If you stop and think about it, a lot has happened within the classic car world during the past dozen months.
Consider:
- The Keno Brothers, lifetime car guys but more famous outside the automotive community for their role on PBS’s Antiques Roadshow, launched their own collector car auction company.
- After winning so many best-of-show trophies, Joseph Cassini started a new concours d’elegance, and at a venue better known for electricity than for its use of gasoline or steam.
- After being closed for more than a year, the Petersen Automotive Museum reopened.
- And so did the Skydome at the National Corvette Museum, where a sinkhole swallowed eight cars in 2014.
- George Barris and Margaret Dunning were among those in the classic car community who passed on during 2015.
- Sotheby’s, a publicly held fine art and antiques auction house, took a 25 percent equity in RM Auctions.
And the list goes on.
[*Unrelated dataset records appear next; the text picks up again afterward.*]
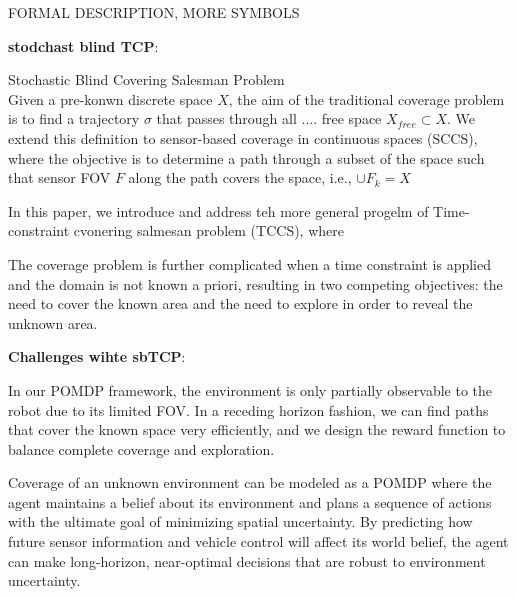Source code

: \documentclass{article}
\newcommand{\ph}[1]{{\textbf{#1}:}} %
\begin{document}
FORMAL DESCRIPTION, MORE SYMBOLS


\ph{stodchast blind TCP} 

Stochastic Blind Covering Salesman Problem \\

Given a pre-konwn discrete space $X$, the aim of the traditional coverage problem is to find a trajectory $\sigma$ that passes through all ....  free space $X_{free}\subset X$. 
We extend this definition to sensor-based coverage in 
continuous spaces (SCCS), where the objective is to determine a path through a subset of the space such that sensor FOV $F$ along the path covers the space, i.e., $\cup F_k = X$ %

In this paper, we introduce and address teh  more general progelm of 
Time-constraint cvonering salmesan problem (TCCS), where 

The coverage problem is further complicated when a time constraint is applied and the domain is not known a priori, resulting in two competing objectives: the need to cover the known area and the need to explore in order to reveal the unknown area. %

\ph{Challenges wihte sbTCP} 

In our POMDP framework, the environment is only partially observable to the robot due to its limited FOV. In a receding horizon fashion, we can find paths that cover the known space very efficiently, and we design the reward function to balance complete coverage and exploration.

Coverage of an unknown environment can be modeled as a POMDP where the agent maintains a belief about its environment and plans a sequence of actions with the ultimate goal of minimizing spatial uncertainty. By predicting how future sensor information and vehicle control will affect its world belief, the agent can make long-horizon, near-optimal decisions that are robust to environment uncertainty. 
\end{document}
Starting tomorrow, the staff here at Classic Car News will share our annual countdown of what we consider to be the top 10 collector car stories of the year 2015. But before we launch that series, we wanted to review some of the stories that we followed but that didn’t quite make our top-10 list:
- The amazing collection of concept and production cars designed by the likes of Michelotti, Scaglione, Giugiaro, Gandini and others while they worked for Italian coachbuilder Bertone were sold as part of the company’s bankruptcy.
- The growth of online bidding at classic car auctions emerged as a serious option during 2015. Online bidding was a factor in the Keno Brothers’ launching their company, while Berlin-based Auctionata built its business around Internet bidding.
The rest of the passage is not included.